Plain-text document sources:
***
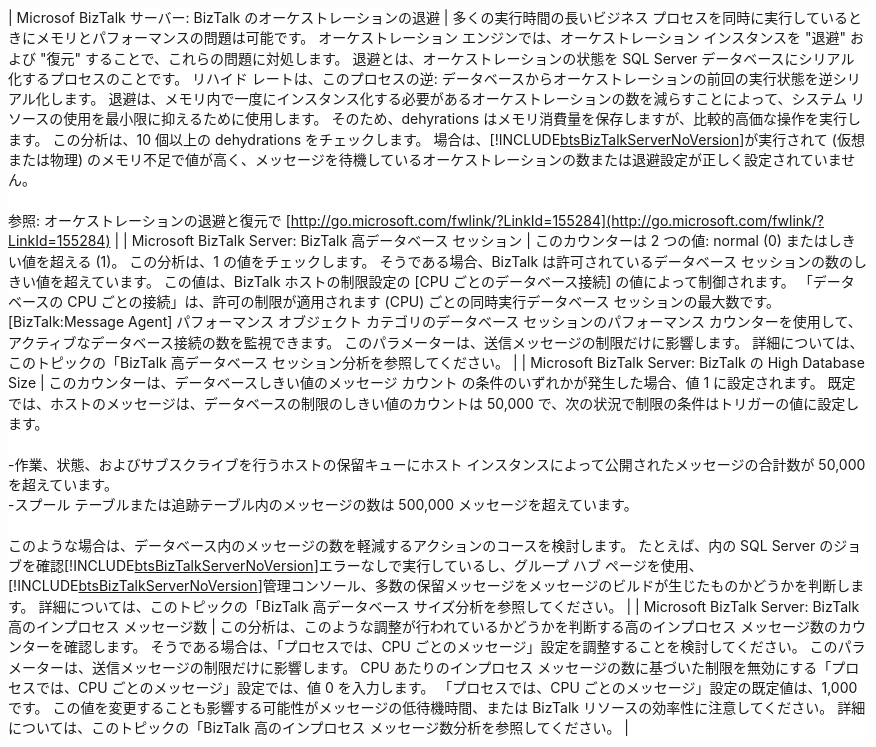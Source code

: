 |              Microsof BizTalk サーバー: BizTalk のオーケストレーションの退避              |                                                                                                                                                                                        多くの実行時間の長いビジネス プロセスを同時に実行しているときにメモリとパフォーマンスの問題は可能です。 オーケストレーション エンジンでは、オーケストレーション インスタンスを "退避" および "復元" することで、これらの問題に対処します。 退避とは、オーケストレーションの状態を SQL Server データベースにシリアル化するプロセスのことです。 リハイド レートは、このプロセスの逆: データベースからオーケストレーションの前回の実行状態を逆シリアル化します。 退避は、メモリ内で一度にインスタンス化する必要があるオーケストレーションの数を減らすことによって、システム リソースの使用を最小限に抑えるために使用します。 そのため、dehyrations はメモリ消費量を保存しますが、比較的高価な操作を実行します。 この分析は、10 個以上の dehydrations をチェックします。 場合は、[!INCLUDE[btsBizTalkServerNoVersion](../includes/btsbiztalkservernoversion-md.md)]が実行されて (仮想または物理) のメモリ不足で値が高く、メッセージを待機しているオーケストレーションの数または退避設定が正しく設定されていません。<br /><br /> 参照: オーケストレーションの退避と復元で  [http://go.microsoft.com/fwlink/?LinkId=155284](http://go.microsoft.com/fwlink/?LinkId=155284)                                                                                                                                                                                         |
|               Microsoft BizTalk Server: BizTalk 高データベース セッション               |                                                                                                                                                                                                                                                                                                                                                                                                               このカウンターは 2 つの値: normal (0) またはしきい値を超える (1)。 この分析は、1 の値をチェックします。 そうである場合、BizTalk は許可されているデータベース セッションの数のしきい値を超えています。 この値は、BizTalk ホストの制限設定の [CPU ごとのデータベース接続] の値によって制御されます。 「データベースの CPU ごとの接続」は、許可の制限が適用されます (CPU) ごとの同時実行データベース セッションの最大数です。 [BizTalk:Message Agent] パフォーマンス オブジェクト カテゴリのデータベース セッションのパフォーマンス カウンターを使用して、アクティブなデータベース接続の数を監視できます。 このパラメーターは、送信メッセージの制限だけに影響します。 詳細については、このトピックの「BizTalk 高データベース セッション分析を参照してください。                                                                                                                                                                                                                                                                                                                                                                                                               |
|                 Microsoft BizTalk Server: BizTalk の High Database Size                  |                                                                                                                                                                                                         このカウンターは、データベースしきい値のメッセージ カウント の条件のいずれかが発生した場合、値 1 に設定されます。 既定では、ホストのメッセージは、データベースの制限のしきい値のカウントは 50,000 で、次の状況で制限の条件はトリガーの値に設定します。<br /><br /> -作業、状態、およびサブスクライブを行うホストの保留キューにホスト インスタンスによって公開されたメッセージの合計数が 50,000 を超えています。<br />-スプール テーブルまたは追跡テーブル内のメッセージの数は 500,000 メッセージを超えています。<br /><br /> このような場合は、データベース内のメッセージの数を軽減するアクションのコースを検討します。 たとえば、内の SQL Server のジョブを確認[!INCLUDE[btsBizTalkServerNoVersion](../includes/btsbiztalkservernoversion-md.md)]エラーなしで実行しているし、グループ ハブ ページを使用、[!INCLUDE[btsBizTalkServerNoVersion](../includes/btsbiztalkservernoversion-md.md)]管理コンソール、多数の保留メッセージをメッセージのビルドが生じたものかどうかを判断します。 詳細については、このトピックの「BizTalk 高データベース サイズ分析を参照してください。                                                                                                                                                                                                         |
|           Microsoft BizTalk Server: BizTalk 高のインプロセス メッセージ数            |                                                                                                                                                                                                                                                                                                                                                                                                                                              この分析は、このような調整が行われているかどうかを判断する高のインプロセス メッセージ数のカウンターを確認します。 そうである場合は、「プロセスでは、CPU ごとのメッセージ」設定を調整することを検討してください。 このパラメーターは、送信メッセージの制限だけに影響します。 CPU あたりのインプロセス メッセージの数に基づいた制限を無効にする「プロセスでは、CPU ごとのメッセージ」設定では、値 0 を入力します。 「プロセスでは、CPU ごとのメッセージ」設定の既定値は、1,000 です。 この値を変更することも影響する可能性がメッセージの低待機時間、または BizTalk リソースの効率性に注意してください。 詳細については、このトピックの「BizTalk 高のインプロセス メッセージ数分析を参照してください。                                                                                                                                                                                                                                                                                                                                                                                                                                               |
***
What needs to be done:
When you copy the records above, keep every word exact and drop the pictures.

Solved problem:
Source code

: |              Microsof BizTalk サーバー: BizTalk のオーケストレーションの退避              |                                                                                                                                                                                        多くの実行時間の長いビジネス プロセスを同時に実行しているときにメモリとパフォーマンスの問題は可能です。 オーケストレーション エンジンでは、オーケストレーション インスタンスを "退避" および "復元" することで、これらの問題に対処します。 退避とは、オーケストレーションの状態を SQL Server データベースにシリアル化するプロセスのことです。 リハイド レートは、このプロセスの逆: データベースからオーケストレーションの前回の実行状態を逆シリアル化します。 退避は、メモリ内で一度にインスタンス化する必要があるオーケストレーションの数を減らすことによって、システム リソースの使用を最小限に抑えるために使用します。 そのため、dehyrations はメモリ消費量を保存しますが、比較的高価な操作を実行します。 この分析は、10 個以上の dehydrations をチェックします。 場合は、[!INCLUDE[btsBizTalkServerNoVersion](../includes/btsbiztalkservernoversion-md.md)]が実行されて (仮想または物理) のメモリ不足で値が高く、メッセージを待機しているオーケストレーションの数または退避設定が正しく設定されていません。<br /><br /> 参照: オーケストレーションの退避と復元で  [http://go.microsoft.com/fwlink/?LinkId=155284](http://go.microsoft.com/fwlink/?LinkId=155284)                                                                                                                                                                                         |
|               Microsoft BizTalk Server: BizTalk 高データベース セッション               |                                                                                                                                                                                                                                                                                                                                                                                                               このカウンターは 2 つの値: normal (0) またはしきい値を超える (1)。 この分析は、1 の値をチェックします。 そうである場合、BizTalk は許可されているデータベース セッションの数のしきい値を超えています。 この値は、BizTalk ホストの制限設定の [CPU ごとのデータベース接続] の値によって制御されます。 「データベースの CPU ごとの接続」は、許可の制限が適用されます (CPU) ごとの同時実行データベース セッションの最大数です。 [BizTalk:Message Agent] パフォーマンス オブジェクト カテゴリのデータベース セッションのパフォーマンス カウンターを使用して、アクティブなデータベース接続の数を監視できます。 このパラメーターは、送信メッセージの制限だけに影響します。 詳細については、このトピックの「BizTalk 高データベース セッション分析を参照してください。                                                                                                                                                                                                                                                                                                                                                                                                               |
|                 Microsoft BizTalk Server: BizTalk の High Database Size                  |                                                                                                                                                                                                         このカウンターは、データベースしきい値のメッセージ カウント の条件のいずれかが発生した場合、値 1 に設定されます。 既定では、ホストのメッセージは、データベースの制限のしきい値のカウントは 50,000 で、次の状況で制限の条件はトリガーの値に設定します。<br /><br /> -作業、状態、およびサブスクライブを行うホストの保留キューにホスト インスタンスによって公開されたメッセージの合計数が 50,000 を超えています。<br />-スプール テーブルまたは追跡テーブル内のメッセージの数は 500,000 メッセージを超えています。<br /><br /> このような場合は、データベース内のメッセージの数を軽減するアクションのコースを検討します。 たとえば、内の SQL Server のジョブを確認[!INCLUDE[btsBizTalkServerNoVersion](../includes/btsbiztalkservernoversion-md.md)]エラーなしで実行しているし、グループ ハブ ページを使用、[!INCLUDE[btsBizTalkServerNoVersion](../includes/btsbiztalkservernoversion-md.md)]管理コンソール、多数の保留メッセージをメッセージのビルドが生じたものかどうかを判断します。 詳細については、このトピックの「BizTalk 高データベース サイズ分析を参照してください。                                                                                                                                                                                                         |
|           Microsoft BizTalk Server: BizTalk 高のインプロセス メッセージ数            |                                                                                                                                                                                                                                                                                                                                                                                                                                              この分析は、このような調整が行われているかどうかを判断する高のインプロセス メッセージ数のカウンターを確認します。 そうである場合は、「プロセスでは、CPU ごとのメッセージ」設定を調整することを検討してください。 このパラメーターは、送信メッセージの制限だけに影響します。 CPU あたりのインプロセス メッセージの数に基づいた制限を無効にする「プロセスでは、CPU ごとのメッセージ」設定では、値 0 を入力します。 「プロセスでは、CPU ごとのメッセージ」設定の既定値は、1,000 です。 この値を変更することも影響する可能性がメッセージの低待機時間、または BizTalk リソースの効率性に注意してください。 詳細については、このトピックの「BizTalk 高のインプロセス メッセージ数分析を参照してください。                                                                                                                                                                                                                                                                                                                                                                                                                                               |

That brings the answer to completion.